Cardiac ECM (extracellular matrix) remodeling stabilizes the infarct scar and is important for adaptation to ischemia and reperfusion (I/R) injury. However, continued remodeling leading to interstitial fibrosis impairs contractile function.
The functional interactions of fibroblasts and immune cells and their activation are pivotal for a balanced healing response after cardiac I/R.
Hyaluronan—a carbohydrate of the ECM—is rapidly synthesized de novo in models of wounding and inflammation.
What New Information Does This Article Contribute?
After myocardial I/R, hyaluronan (HA) is rapidly synthesized by HAS (HA synthase) 2 and accumulates within the first 24 h in the infarcted left ventricle.
Myocardial HA accumulation can be visualized in vivo by magnetic resonance imaging using chemical exchange saturation transfer.
Deletion of Has2 causes increased apoptosis in cardiac macrophages and decreased cardiac fibroblasts activation involving reduced TGF (transforming growth factor)-β signaling.

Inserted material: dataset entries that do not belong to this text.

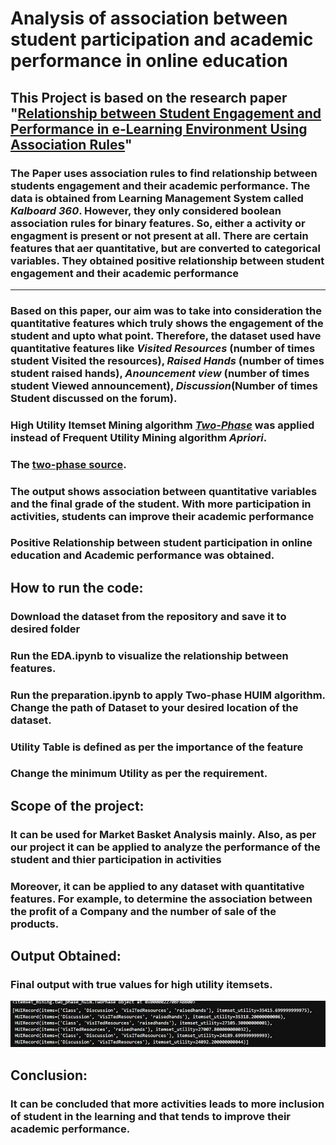 # Analysis of association between student participation and academic performance in online education

## This Project is based on the research paper "[Relationship between Student Engagement and Performance in e-Learning Environment Using Association Rules](https://ieeexplore.ieee.org/document/8451005])"

### The Paper uses association rules to find relationship between students engagement and their academic performance. The data is obtained from Learning Management System called *Kalboard 360*. However, they only considered boolean association rules for binary features. So, either a activity or engagment is present or not present at all. There are certain features that aer quantitative, but are converted to categorical variables. They obtained positive relationship between student engagement and their academic performance

***

### Based on this paper, our aim was to take into consideration the quantitative features which truly shows the engagement of the student and upto what point. Therefore, the dataset used have quantitative features like *Visited Resources* (number of times student Visited the resources), *Raised Hands* (number of times student raised hands), *Anouncement view* (number of times student Viewed announcement), *Discussion*(Number of times Student discussed on the forum).

### High Utility Itemset Mining algorithm [_Two-Phase_](https://link.springer.com/chapter/10.1007/11430919_79) was applied instead of Frequent Utility Mining algorithm _Apriori_.

### The [two-phase source](https://github.com/ZaxR/itemset_mining).


### The output shows association between quantitative variables and the final grade of the student. With more participation in activities, students can improve their academic performance

### Positive Relationship between student participation in online education and Academic performance was obtained.


## How to run the code:

### Download the dataset from the repository and save it to desired folder

### Run the EDA.ipynb to visualize the relationship between features.

### Run the preparation.ipynb to apply Two-phase HUIM algorithm. Change the path of Dataset to your desired location of the dataset.

### Utility Table is defined as per the importance of the feature

### Change the minimum Utility as per the requirement.


## Scope of the project:

### It can be used for Market Basket Analysis mainly. Also, as per our project it can be applied to analyze the performance of the student and thier participation in activities

### Moreover, it can be applied to any dataset with quantitative features. For example, to determine the association between the profit of a Company and the number of sale of the products.

## Output Obtained:

### Final output with true values for high utility itemsets.

![HUI in Student Dataset](https://github.com/MaitriShah055/CS711_project/blob/main/image.png)


## Conclusion:

### It can be concluded that more activities leads to more inclusion of student in the learning and that tends to improve their academic performance.

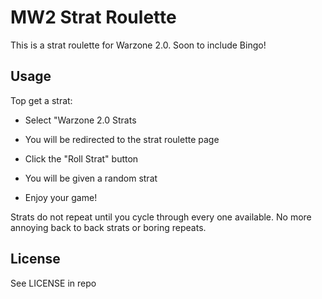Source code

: # MW2 Strat Roulette

This is a strat roulette for Warzone 2.0. Soon to include Bingo!

## Usage

Top get a strat:

* Select "Warzone 2.0 Strats

* You will be redirected to the strat roulette page

* Click the "Roll Strat" button

* You will be given a random strat

* Enjoy your game!

Strats do not repeat until you cycle through every one available. No more annoying back to back strats or boring repeats.

## License

See LICENSE in repo
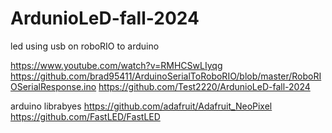 # ArdunioLeD-fall-2024
led using usb on roboRIO to arduino


https://www.youtube.com/watch?v=RMHCSwLIyqg
https://github.com/brad95411/ArduinoSerialToRoboRIO/blob/master/RoboRIOSerialResponse.ino
https://github.com/Test2220/ArdunioLeD-fall-2024



arduino librabyes
https://github.com/adafruit/Adafruit_NeoPixel
https://github.com/FastLED/FastLED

Cell-mediated HA synthesis by HAS2 is an acute response to cardiac ischemia and can be visualized and quantified by cardiac chemical exchange saturation transfer magnetic resonance imaging. Deletion of Has2 results in ventricular dilatation, increased scar size, and decreased ejection fraction, suggesting that cardiac HA is crucial for infarct healing. We show here that the myocardial HA matrix is indispensable for proper macrophage and fibroblast responses. Specifically, apoptosis of monocyte-derived and resident macrophages was increased in the absence of HAS2. At the same time, the activation and function of cardiac fibroblasts was inhibited by reduced HA/CD44 signaling. Based on the rapid onset of HA synthesis after I/R and its functional importance for hemodynamic adaptation, these results suggest that HA may be a promising prognostic marker or therapeutic target in the acute phase post-I/R.